Agnati L F, Guidolin D, Leo G, Fuxe K
Department of Biomedical Sciences, University of Modena and Reggio Emilia and IRCCS, Ospedale San Camillo, Venezia, Italy.
J Neural Transm (Vienna). 2007 Jan;114(1):77-92. doi: 10.1007/s00702-006-0567-6. Epub 2006 Sep 12.

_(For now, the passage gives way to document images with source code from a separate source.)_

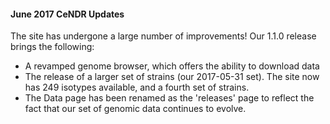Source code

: #### June 2017 CeNDR Updates

<p>The site has undergone a large number of improvements! Our 1.1.0 release brings the following:</p>

<ul>
<li>A revamped genome browser, which offers the ability to download data</li>
<li>The release of a larger set of strains (our 2017-05-31 set). The site now has 249 isotypes available, and a fourth set of strains.</li>
<li>The Data page has been renamed as the 'releases' page to reflect the fact that our set of genomic data continues to evolve.</li>
</ul>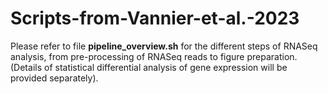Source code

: # Scripts-from-Vannier-et-al.-2023

Please refer to file **pipeline_overview.sh** for the different steps of RNASeq analysis, from pre-processing of RNASeq reads to figure preparation.
(Details of statistical differential analysis of gene expression will be provided separately).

In the last five years data have been obtained showing that a functional cross-talk among G Protein Coupled receptors (GPCR) exists at the plasma membrane level where they can dimerise and are able to generate high order oligomers. These findings are in agreement with the receptor mosaic (RM) hypothesis that claims the existence of clusters of receptor proteins at the plasma membrane level, where they establish mutual interactions and work as 'intelligent interfaces' between the extra-cellular and the intra-cellular environments. Individual receptor dimers can be considered to have two stable conformational states with respect to the macromolecular effectors: one active, one inactive. Owing to receptor-receptor interactions, however, a state change of a given receptor will change the probability of changing the state for the adjacent receptors in the RM and the effect will propagate throughout the cluster, leading to a complex cooperative behaviour. In this study we explore the properties of a RM on the basis of an equivalence with a Boolean network, a mathematical framework able to describe how complex properties may emerge from systems characterized by deterministic local interactions of many simple components acting in parallel. Computer simulations of receptor clusters arranged according to topologies consistent with available experimental ultrastructural data were performed. They indicated that RMs after a stimulation can achieve a limited number of specific temporary equilibrium configurations (attractors), characterized by the presence of receptor units frozen in the active state. They could be interpreted as a form of information storage and a role of RM in learning and memory could be hypothesized. Moreover, they seem to be at the basis of very common 'macroscopical' properties of a receptor system, such as a sigmoidal response curve to an extracellular ligand, the sensitivity of the mosaic being modulated by changes in the topology and/or in the level of cooperativity among receptors.
在过去五年中,已获得的数据表明,G蛋白偶联受体(GPCR)之间在质膜水平存在功能性相互作用,它们可以二聚化并形成高阶寡聚体。这些发现与受体镶嵌(RM)假说一致,该假说认为在质膜水平存在受体蛋白簇,它们在那里建立相互作用,并作为细胞外和细胞内环境之间的“智能界面”发挥作用。就大分子效应器而言,单个受体二聚体可被认为具有两种稳定的构象状态:一种是活性状态,一种是非活性状态。然而,由于受体 - 受体相互作用,给定受体的状态变化将改变RM中相邻受体状态改变的概率,并且这种效应将在整个簇中传播,导致复杂的协同行为。在本研究中,我们基于与布尔网络的等效性来探索RM的特性,布尔网络是一个数学框架,能够描述复杂特性如何从由许多并行作用的简单组件的确定性局部相互作用所表征的系统中出现。对根据与现有实验超微结构数据一致的拓扑排列的受体簇进行了计算机模拟。结果表明,刺激后的RM可以达到有限数量的特定临时平衡构型(吸引子),其特征是存在处于活性状态的受体单元。它们可以被解释为一种信息存储形式,并且可以假设RM在学习和记忆中发挥作用。此外,它们似乎是受体系统非常常见的“宏观”特性的基础,例如对细胞外配体的S形反应曲线,镶嵌体的敏感性由拓扑结构和/或受体之间的协同水平变化调节。